Find every line in the records below that holds the word "ambient", and copy each one.

════════════════

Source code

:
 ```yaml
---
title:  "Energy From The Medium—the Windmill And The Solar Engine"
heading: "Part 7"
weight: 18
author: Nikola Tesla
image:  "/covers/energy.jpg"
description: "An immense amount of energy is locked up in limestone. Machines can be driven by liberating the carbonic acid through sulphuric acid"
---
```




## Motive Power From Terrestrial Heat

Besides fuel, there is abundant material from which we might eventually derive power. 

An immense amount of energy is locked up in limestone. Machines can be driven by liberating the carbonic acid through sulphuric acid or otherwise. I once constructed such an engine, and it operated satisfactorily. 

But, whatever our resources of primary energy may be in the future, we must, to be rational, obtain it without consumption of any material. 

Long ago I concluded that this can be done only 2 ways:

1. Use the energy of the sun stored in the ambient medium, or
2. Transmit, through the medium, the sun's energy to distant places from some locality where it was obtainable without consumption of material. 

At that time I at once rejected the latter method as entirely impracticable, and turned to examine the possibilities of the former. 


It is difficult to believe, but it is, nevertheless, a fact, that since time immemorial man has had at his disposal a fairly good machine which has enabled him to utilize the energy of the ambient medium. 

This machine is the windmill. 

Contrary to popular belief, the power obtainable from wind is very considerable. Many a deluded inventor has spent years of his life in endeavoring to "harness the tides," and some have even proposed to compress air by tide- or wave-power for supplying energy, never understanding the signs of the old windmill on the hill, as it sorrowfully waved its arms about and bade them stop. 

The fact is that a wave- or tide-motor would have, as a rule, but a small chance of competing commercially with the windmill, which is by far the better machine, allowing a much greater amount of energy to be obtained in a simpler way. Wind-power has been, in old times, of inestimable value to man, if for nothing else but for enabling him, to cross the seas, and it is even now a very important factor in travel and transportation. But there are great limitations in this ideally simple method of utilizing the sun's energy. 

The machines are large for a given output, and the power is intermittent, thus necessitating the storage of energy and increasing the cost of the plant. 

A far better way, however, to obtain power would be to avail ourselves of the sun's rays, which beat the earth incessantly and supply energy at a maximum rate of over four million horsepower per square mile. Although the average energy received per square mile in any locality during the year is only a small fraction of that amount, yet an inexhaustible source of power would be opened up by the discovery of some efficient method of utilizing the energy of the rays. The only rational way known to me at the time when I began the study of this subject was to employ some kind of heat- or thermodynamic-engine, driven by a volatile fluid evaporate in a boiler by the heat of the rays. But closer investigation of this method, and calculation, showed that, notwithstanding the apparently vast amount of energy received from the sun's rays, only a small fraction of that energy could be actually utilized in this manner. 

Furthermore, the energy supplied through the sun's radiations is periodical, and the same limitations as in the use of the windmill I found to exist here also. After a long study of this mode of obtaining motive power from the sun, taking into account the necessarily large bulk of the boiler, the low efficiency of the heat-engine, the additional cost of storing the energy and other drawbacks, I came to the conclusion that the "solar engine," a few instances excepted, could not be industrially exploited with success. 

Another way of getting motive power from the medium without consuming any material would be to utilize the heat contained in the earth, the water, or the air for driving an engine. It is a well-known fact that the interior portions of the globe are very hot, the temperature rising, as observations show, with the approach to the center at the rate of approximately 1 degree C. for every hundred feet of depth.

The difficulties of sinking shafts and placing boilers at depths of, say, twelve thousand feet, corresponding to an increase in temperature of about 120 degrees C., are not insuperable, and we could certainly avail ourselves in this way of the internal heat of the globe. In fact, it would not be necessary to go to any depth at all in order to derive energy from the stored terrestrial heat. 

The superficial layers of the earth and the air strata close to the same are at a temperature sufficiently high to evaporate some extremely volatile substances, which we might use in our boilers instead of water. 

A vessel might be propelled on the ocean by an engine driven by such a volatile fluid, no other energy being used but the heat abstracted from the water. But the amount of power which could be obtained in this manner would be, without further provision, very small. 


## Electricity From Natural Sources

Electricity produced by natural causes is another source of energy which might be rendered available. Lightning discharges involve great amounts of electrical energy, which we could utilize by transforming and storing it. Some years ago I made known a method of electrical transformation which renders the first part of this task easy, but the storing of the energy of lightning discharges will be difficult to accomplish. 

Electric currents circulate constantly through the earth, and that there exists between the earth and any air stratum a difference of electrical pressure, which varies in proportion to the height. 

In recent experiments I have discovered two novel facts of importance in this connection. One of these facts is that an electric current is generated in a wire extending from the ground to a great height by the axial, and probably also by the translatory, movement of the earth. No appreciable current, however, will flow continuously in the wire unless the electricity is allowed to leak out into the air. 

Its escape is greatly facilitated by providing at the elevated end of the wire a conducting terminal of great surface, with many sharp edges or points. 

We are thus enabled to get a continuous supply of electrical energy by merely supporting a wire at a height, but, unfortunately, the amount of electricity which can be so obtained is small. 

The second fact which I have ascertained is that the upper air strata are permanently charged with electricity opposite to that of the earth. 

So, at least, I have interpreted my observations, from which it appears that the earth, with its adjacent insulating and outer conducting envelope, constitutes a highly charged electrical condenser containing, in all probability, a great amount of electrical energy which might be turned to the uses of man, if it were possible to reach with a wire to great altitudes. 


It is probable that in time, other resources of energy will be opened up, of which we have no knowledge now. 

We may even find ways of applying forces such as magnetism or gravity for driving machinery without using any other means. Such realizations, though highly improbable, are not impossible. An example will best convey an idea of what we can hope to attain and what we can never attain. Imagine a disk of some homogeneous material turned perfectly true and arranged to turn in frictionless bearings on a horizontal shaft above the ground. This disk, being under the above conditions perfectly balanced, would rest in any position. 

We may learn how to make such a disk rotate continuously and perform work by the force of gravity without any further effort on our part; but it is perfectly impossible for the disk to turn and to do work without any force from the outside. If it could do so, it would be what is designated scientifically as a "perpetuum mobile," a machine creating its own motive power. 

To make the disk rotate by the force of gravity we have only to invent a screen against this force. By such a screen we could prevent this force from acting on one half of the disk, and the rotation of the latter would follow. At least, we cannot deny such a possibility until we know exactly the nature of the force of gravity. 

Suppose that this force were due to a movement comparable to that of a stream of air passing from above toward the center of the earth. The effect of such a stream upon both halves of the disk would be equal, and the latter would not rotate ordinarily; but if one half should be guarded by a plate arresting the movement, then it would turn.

════════════════

EXERCISE SOLUTION:
1. Use the energy of the sun stored in the ambient medium, or
It is difficult to believe, but it is, nevertheless, a fact, that since time immemorial man has had at his disposal a fairly good machine which has enabled him to utilize the energy of the ambient medium. 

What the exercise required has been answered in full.